Sarcoidosis can occur after genetically susceptible individuals have been exposed to unidentified environmental antigens. Diagnosis requires clinical evaluation, chest radiography, lung function testing, judicious tissue biopsy (endobronchial ultrasound now being a preferred method) and exclusion of other granulomatous disease. No long-term systemic therapy is usually needed for the common presentation of Löfgren's syndrome (bilateral hilar lymphadenopathy, erythema nodosum, transient iritis).
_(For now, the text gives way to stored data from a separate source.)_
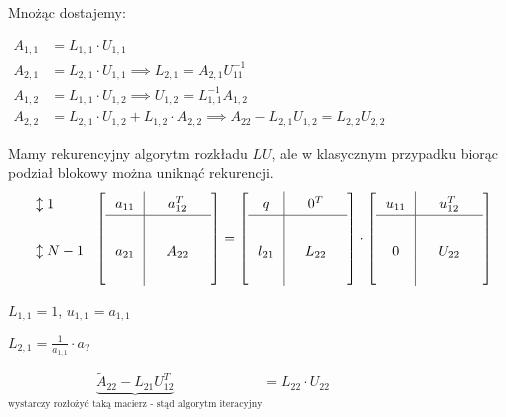 \documentclass[hidelinks,a4paper,fleqn,oneside]{book}
\begin{document}
Mnożąc dostajemy:

$
\begin{array}{ll}
	A_{1,1} & = L_{1,1} \cdot U_{1,1}                                                                           \\
	A_{2,1} & = L_{2,1} \cdot U_{1,1} \implies L_{2,1} = A_{2,1}U_{11}^{-1}                                     \\
	A_{1,2} & = L_{1,1} \cdot U_{1,2}  \implies U_{1,2} = L^{-1}_{1,1} A_{1,2}                                  \\
	A_{2,2} & = L_{2,1} \cdot U_{1,2} + L_{1,2} \cdot A_{2,2} \implies A_{22} - L_{2,1}U_{1,2} = L_{2,2}U_{2,2} 
\end{array}
$

Mamy rekurencyjny algorytm rozkładu $LU$, ale w klasycznym przypadku biorąc podział blokowy można uniknąć rekurencji. 
\[\arraycolsep=0.7em\def\arraystretch{1.4}
	\begin{array}{l}
		\updownarrow 1   \\ \\
		\updownarrow N-1 \\ \ 
	\end{array}
	\left[
		\begin{array}{c|c}
			a_{11} & \quad a_{12}^T \quad \\ \hline & \\
			a_{21} & A_{22}               \\ &
		\end{array}
	\right] =
	\left[
		\begin{array}{c|c}
			q      & \quad 0^T \quad \\ \hline & \\
			l_{21} & L_{22}          \\ &
		\end{array}
	\right]
	\cdot 
	\left[
		\begin{array}{c|c}
			u_{11} & \quad u_{12}^T \quad \\ \hline & \\
			0      & U_{22}               \\ &
		\end{array}
	\right]
\]

$L_{1,1} = 1$, $u_{1,1} = a_{1,1}$

$L_{2,1} = \frac{1}{a_{1,1}} \cdot a_{?}$

$\underbrace{\tilde{A}_{22} - L_{21}U_{12}^T}_{\textrm{wystarczy rozłożyć taką macierz - stąd algorytm iteracyjny}} = L_{22} \cdot U_{22}$
\end{document}
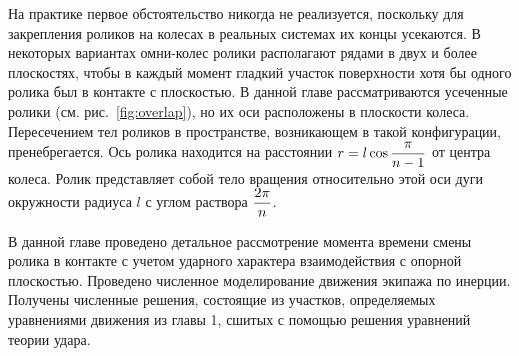 На практике первое обстоятельство никогда не реализуется, поскольку для закрепления роликов на колесах в реальных системах их концы усекаются. В некоторых вариантах омни-колес ролики располагают рядами в двух и более плоскостях, чтобы в каждый момент гладкий участок поверхности хотя бы одного ролика был в контакте с плоскостью. В данной главе рассматриваются усеченные ролики (см. рис.~\ref{fig:overlap}), но их оси расположены в плоскости колеса. Пересечением тел роликов в пространстве, возникающем в такой конфигурации, пренебрегается. Ось ролика находится на расстоянии $r = l\cos\displaystyle\frac{\displaystyle \pi}{\displaystyle n-1}$ от центра колеса. Ролик представляет собой тело вращения относительно этой оси дуги окружности радиуса $l$ с углом раствора $\displaystyle\frac{\displaystyle 2\pi}{\displaystyle n}$.

В данной главе проведено детальное рассмотрение момента времени смены ролика в контакте с учетом ударного характера взаимодействия с опорной плоскостью. Проведено численное моделирование движения экипажа по инерции. Получены численные решения, состоящие из участков, определяемых уравнениями движения из главы 1, сшитых с помощью решения уравнений теории удара.
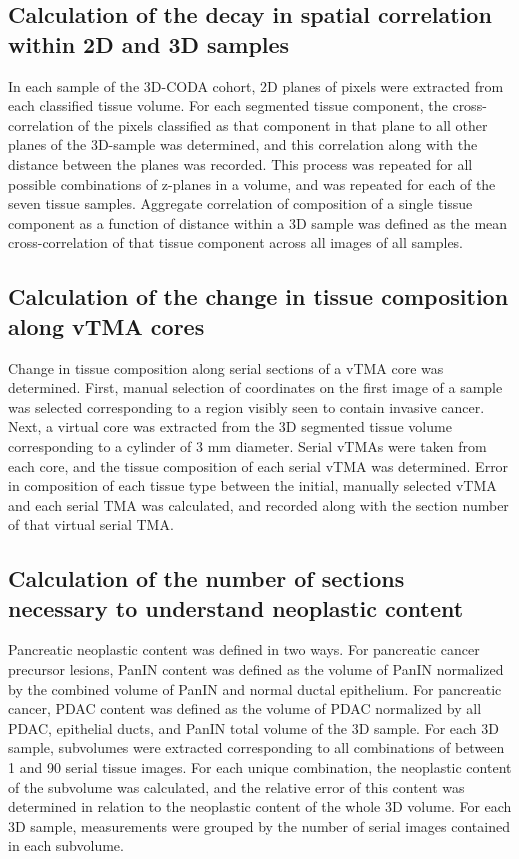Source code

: \begin{refsection}
    \subsection{Calculation of the decay in spatial correlation within 2D and 3D samples}
    In each sample of the 3D-CODA cohort, 2D planes of pixels were extracted from each classified tissue volume. For each segmented tissue component, the cross-correlation of the pixels classified as that component in that plane to all other planes of the 3D-sample was determined, and this correlation along with the distance between the planes was recorded. This process was repeated for all possible combinations of z-planes in a volume, and was repeated for each of the seven tissue samples. Aggregate correlation of composition of a single tissue component as a function of distance within a 3D sample was defined as the mean cross-correlation of that tissue component across all images of all samples.
    
    \subsection{Calculation of the change in tissue composition along vTMA cores}
    Change in tissue composition along serial sections of a vTMA core was determined. First, manual selection of coordinates on the first image of a sample was selected corresponding to a region visibly seen to contain invasive cancer. Next, a virtual core was extracted from the 3D segmented tissue volume corresponding to a cylinder of 3 mm diameter. Serial vTMAs were taken from each core, and the tissue composition of each serial vTMA was determined. Error in composition of each tissue type between the initial, manually selected vTMA and each serial TMA was calculated, and recorded along with the section number of that virtual serial TMA. 
    
    \subsection{Calculation of the number of sections necessary to understand neoplastic content}
    Pancreatic neoplastic content was defined in two ways. For pancreatic cancer precursor lesions, PanIN content was defined as the volume of PanIN normalized by the combined volume of PanIN and normal ductal epithelium. For pancreatic cancer, PDAC content was defined as the volume of PDAC normalized by all PDAC, epithelial ducts, and PanIN total volume of the 3D sample. For each 3D sample, subvolumes were extracted corresponding to all combinations of between 1 and 90 serial tissue images. For each unique combination, the neoplastic content of the subvolume was calculated, and the relative error of this content was determined in relation to the neoplastic content of the whole 3D volume. For each 3D sample, measurements were grouped by the number of serial images contained in each subvolume.
    

\end{refsection}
Corticosteroids remain first-line therapy, indicated for all patients presenting with pulmonary infiltrates and impaired lung function, and for those with critical extrathoracic organ dysfunction or hypercalcaemia. Corticosteroid-sparing immunosuppressive agents such as methotrexate, azathioprine (both used off-label for sarcoid in the UK) or hydroxychloroquine is frequently needed to minimize drug toxicities. Certain anti-tumour necrosis factor-α agents, (infliximab, adalimumab; unlicensed use in the UK) sometimes have a useful niche role in refractory disease as a supplement to other therapies, with 18fluorodeoxyglucose positron emission tomography increasingly useful in assessment of refractory disease. Methylphenidate can help sarcoidosis-related fatigue (unlicensed use in the UK). Pulmonary hypertension can complicate advanced pulmonary sarcoidosis, increasing the rate of mortality from various forms of sarcoid-related pulmonary vasculopathy. Treatment options include epoprostenol, sildenafil or bosentan. Lung transplantation is successful in end-stage fibrotic disease, but sarcoid granulomas can reoccur in the allograft, and fungal contamination of fibro-bullous cavities can confer an increased postoperative risk of systemic infection.